Segment Start: GIVEN DATA

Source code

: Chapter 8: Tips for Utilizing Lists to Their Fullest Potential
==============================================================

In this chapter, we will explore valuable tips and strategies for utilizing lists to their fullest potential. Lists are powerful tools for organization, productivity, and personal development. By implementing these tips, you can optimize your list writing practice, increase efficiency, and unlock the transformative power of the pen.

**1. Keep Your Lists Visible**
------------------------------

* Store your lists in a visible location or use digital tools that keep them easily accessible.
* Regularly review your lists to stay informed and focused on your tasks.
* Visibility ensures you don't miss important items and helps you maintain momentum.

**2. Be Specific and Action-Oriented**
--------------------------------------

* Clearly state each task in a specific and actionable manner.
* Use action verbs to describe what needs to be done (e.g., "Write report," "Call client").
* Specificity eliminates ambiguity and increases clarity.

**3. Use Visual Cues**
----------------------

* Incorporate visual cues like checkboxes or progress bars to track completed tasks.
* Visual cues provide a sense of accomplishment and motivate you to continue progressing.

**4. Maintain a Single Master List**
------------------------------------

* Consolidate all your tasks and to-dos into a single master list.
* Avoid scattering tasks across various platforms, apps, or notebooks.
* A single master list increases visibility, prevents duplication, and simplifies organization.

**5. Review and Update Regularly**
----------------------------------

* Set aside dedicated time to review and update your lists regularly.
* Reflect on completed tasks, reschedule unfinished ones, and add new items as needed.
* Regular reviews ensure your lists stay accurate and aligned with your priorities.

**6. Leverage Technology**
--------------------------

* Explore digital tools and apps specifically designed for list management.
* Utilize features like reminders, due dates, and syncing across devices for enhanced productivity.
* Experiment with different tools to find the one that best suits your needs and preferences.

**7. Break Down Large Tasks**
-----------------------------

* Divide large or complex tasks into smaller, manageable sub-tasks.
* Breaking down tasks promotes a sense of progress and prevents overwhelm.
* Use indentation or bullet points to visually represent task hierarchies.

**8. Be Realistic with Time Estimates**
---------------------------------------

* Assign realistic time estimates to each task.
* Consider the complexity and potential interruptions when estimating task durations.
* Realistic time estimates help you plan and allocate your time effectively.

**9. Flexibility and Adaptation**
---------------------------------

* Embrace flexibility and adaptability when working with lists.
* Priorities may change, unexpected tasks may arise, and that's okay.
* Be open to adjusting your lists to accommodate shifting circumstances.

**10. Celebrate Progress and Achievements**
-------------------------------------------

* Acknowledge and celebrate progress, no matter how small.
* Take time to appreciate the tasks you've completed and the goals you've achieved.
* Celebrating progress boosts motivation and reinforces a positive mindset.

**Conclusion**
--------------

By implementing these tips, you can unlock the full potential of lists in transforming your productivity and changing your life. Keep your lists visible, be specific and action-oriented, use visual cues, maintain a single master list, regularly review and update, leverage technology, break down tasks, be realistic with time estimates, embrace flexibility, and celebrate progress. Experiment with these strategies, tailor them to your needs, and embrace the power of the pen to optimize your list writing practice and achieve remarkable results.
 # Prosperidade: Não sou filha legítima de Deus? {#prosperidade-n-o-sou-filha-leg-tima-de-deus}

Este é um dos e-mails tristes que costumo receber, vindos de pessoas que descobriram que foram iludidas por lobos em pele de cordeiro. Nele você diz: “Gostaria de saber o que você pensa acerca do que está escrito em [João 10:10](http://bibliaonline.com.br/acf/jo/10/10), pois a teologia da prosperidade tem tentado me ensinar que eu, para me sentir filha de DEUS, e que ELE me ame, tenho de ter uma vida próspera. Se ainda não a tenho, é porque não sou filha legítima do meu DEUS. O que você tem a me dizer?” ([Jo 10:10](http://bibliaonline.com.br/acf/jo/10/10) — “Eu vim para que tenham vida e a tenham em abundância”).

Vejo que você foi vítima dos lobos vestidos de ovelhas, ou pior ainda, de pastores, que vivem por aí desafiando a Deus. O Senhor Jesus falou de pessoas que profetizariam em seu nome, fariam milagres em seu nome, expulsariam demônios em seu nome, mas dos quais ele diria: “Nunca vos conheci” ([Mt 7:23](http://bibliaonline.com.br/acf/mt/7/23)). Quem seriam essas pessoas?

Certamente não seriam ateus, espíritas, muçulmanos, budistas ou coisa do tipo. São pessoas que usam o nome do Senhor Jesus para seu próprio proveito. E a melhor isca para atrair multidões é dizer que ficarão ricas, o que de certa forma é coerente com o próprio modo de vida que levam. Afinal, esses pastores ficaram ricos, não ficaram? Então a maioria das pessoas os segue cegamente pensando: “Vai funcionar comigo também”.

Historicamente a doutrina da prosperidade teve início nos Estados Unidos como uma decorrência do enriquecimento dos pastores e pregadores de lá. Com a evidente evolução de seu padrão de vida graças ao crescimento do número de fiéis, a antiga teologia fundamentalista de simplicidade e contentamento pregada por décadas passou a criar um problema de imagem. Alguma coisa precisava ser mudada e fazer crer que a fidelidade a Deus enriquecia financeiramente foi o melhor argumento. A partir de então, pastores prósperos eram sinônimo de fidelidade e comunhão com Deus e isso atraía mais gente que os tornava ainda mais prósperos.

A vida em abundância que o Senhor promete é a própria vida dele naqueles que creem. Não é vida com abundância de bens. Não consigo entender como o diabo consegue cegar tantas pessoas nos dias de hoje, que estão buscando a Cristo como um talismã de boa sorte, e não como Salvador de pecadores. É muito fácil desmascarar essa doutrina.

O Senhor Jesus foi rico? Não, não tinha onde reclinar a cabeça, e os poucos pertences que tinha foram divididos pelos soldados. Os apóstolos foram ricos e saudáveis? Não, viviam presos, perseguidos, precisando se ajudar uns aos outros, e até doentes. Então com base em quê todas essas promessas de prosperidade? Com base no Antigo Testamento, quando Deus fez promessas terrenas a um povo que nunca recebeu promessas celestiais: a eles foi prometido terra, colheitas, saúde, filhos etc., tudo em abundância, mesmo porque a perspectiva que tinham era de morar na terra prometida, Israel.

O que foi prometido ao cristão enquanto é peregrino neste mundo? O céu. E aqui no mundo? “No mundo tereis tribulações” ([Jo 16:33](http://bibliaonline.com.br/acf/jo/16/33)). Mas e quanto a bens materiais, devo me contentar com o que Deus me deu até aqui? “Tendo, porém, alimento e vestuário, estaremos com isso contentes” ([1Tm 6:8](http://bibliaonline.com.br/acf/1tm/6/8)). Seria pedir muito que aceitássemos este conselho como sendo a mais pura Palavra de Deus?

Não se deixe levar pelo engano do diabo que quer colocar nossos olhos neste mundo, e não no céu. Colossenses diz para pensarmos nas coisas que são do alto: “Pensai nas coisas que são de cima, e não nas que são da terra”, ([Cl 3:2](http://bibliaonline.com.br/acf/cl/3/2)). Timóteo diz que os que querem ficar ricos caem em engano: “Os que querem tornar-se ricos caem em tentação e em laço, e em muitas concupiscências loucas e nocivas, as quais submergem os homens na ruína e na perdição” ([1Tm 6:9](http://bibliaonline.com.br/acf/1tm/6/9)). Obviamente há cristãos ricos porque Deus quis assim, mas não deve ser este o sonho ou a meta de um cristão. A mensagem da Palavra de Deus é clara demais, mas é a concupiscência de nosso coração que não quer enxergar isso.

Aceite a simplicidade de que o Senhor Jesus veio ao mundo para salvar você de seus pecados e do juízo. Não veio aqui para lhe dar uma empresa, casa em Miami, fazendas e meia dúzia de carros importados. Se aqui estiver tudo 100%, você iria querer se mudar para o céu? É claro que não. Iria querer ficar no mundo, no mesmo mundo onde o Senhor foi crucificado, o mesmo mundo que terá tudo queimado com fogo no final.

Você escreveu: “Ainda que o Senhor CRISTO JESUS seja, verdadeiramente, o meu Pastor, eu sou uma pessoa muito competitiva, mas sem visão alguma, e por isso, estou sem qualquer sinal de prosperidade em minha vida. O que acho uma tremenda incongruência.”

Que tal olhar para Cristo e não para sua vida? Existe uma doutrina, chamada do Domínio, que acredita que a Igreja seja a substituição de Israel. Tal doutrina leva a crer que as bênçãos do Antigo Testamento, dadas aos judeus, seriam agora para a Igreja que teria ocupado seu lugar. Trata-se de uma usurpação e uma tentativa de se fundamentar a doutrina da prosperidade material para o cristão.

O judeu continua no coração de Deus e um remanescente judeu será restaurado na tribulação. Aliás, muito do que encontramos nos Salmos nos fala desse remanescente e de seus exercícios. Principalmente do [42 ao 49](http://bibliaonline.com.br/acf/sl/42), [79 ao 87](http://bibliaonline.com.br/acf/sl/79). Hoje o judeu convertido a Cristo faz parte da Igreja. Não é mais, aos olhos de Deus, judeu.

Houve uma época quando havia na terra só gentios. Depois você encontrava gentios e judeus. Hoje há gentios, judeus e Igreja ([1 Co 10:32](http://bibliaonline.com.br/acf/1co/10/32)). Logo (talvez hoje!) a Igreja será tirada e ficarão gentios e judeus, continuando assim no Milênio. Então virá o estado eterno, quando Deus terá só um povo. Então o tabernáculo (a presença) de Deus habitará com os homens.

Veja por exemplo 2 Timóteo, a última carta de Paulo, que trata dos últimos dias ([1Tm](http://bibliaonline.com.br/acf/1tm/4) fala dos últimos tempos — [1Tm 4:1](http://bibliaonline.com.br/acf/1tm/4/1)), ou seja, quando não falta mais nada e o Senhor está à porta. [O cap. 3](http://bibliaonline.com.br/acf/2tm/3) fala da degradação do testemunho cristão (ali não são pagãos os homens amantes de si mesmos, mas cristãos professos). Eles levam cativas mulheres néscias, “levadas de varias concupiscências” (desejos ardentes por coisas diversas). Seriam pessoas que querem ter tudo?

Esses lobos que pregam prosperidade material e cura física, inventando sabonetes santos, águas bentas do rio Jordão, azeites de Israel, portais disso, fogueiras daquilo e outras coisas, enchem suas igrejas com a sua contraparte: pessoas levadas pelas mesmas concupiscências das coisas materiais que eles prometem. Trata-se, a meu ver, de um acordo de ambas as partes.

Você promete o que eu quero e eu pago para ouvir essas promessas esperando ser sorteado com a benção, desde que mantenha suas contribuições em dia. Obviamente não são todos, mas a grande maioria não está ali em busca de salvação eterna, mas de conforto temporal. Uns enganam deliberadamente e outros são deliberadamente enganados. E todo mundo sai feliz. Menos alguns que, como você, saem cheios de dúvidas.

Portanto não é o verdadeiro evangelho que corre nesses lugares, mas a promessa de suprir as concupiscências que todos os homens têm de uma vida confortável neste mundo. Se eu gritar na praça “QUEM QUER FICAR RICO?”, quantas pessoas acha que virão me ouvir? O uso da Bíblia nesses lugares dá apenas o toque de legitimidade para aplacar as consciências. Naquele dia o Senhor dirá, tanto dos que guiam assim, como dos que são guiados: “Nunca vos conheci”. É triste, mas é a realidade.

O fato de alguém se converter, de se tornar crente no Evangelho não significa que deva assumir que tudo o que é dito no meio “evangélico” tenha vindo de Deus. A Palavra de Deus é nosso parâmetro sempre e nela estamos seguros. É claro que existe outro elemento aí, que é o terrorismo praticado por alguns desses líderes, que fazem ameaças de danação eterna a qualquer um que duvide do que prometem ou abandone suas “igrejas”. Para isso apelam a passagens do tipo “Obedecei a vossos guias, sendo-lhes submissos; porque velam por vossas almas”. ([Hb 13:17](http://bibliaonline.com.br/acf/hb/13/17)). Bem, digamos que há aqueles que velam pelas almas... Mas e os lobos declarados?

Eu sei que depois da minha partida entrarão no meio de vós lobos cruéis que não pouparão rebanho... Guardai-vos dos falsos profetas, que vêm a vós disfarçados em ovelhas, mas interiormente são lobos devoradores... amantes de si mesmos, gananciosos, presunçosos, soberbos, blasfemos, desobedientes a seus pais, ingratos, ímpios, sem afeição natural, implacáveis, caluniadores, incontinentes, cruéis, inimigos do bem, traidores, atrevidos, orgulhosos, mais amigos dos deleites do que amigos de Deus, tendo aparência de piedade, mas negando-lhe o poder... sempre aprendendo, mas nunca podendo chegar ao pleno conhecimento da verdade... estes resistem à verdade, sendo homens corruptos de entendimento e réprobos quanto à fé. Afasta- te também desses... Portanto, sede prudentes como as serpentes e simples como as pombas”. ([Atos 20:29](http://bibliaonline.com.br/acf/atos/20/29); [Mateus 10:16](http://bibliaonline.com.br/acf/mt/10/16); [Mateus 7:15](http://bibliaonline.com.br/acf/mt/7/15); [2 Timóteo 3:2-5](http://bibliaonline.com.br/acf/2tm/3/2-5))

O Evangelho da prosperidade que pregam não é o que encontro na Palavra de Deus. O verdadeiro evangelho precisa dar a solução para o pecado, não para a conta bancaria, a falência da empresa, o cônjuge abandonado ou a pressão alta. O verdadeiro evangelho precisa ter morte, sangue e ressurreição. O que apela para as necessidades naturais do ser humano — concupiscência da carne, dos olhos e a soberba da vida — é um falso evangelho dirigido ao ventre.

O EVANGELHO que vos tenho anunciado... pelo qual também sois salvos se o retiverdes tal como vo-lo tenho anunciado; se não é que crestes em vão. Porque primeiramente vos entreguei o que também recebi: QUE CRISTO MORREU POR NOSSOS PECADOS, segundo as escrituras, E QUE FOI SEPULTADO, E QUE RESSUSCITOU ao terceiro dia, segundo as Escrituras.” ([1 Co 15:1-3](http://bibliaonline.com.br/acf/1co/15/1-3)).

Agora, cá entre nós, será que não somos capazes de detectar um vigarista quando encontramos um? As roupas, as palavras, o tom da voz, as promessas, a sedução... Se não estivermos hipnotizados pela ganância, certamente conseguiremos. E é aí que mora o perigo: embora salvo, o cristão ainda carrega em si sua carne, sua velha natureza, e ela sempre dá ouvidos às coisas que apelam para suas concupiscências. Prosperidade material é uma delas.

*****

Segment End: GIVEN DATA

- **TASK OBJECTIVE**: Taking the records above, retype every line from the one with "Este é um dos" down to the one with "Certamente não seriam", exactly and with nothing else.

- **SOLUTION TO THE EXERCISE**:
Este é um dos e-mails tristes que costumo receber, vindos de pessoas que descobriram que foram iludidas por lobos em pele de cordeiro. Nele você diz: “Gostaria de saber o que você pensa acerca do que está escrito em [João 10:10](http://bibliaonline.com.br/acf/jo/10/10), pois a teologia da prosperidade tem tentado me ensinar que eu, para me sentir filha de DEUS, e que ELE me ame, tenho de ter uma vida próspera. Se ainda não a tenho, é porque não sou filha legítima do meu DEUS. O que você tem a me dizer?” ([Jo 10:10](http://bibliaonline.com.br/acf/jo/10/10) — “Eu vim para que tenham vida e a tenham em abundância”).

Vejo que você foi vítima dos lobos vestidos de ovelhas, ou pior ainda, de pastores, que vivem por aí desafiando a Deus. O Senhor Jesus falou de pessoas que profetizariam em seu nome, fariam milagres em seu nome, expulsariam demônios em seu nome, mas dos quais ele diria: “Nunca vos conheci” ([Mt 7:23](http://bibliaonline.com.br/acf/mt/7/23)). Quem seriam essas pessoas?

Certamente não seriam ateus, espíritas, muçulmanos, budistas ou coisa do tipo. São pessoas que usam o nome do Senhor Jesus para seu próprio proveito. E a melhor isca para atrair multidões é dizer que ficarão ricas, o que de certa forma é coerente com o próprio modo de vida que levam. Afinal, esses pastores ficaram ricos, não ficaram? Então a maioria das pessoas os segue cegamente pensando: “Vai funcionar comigo também”.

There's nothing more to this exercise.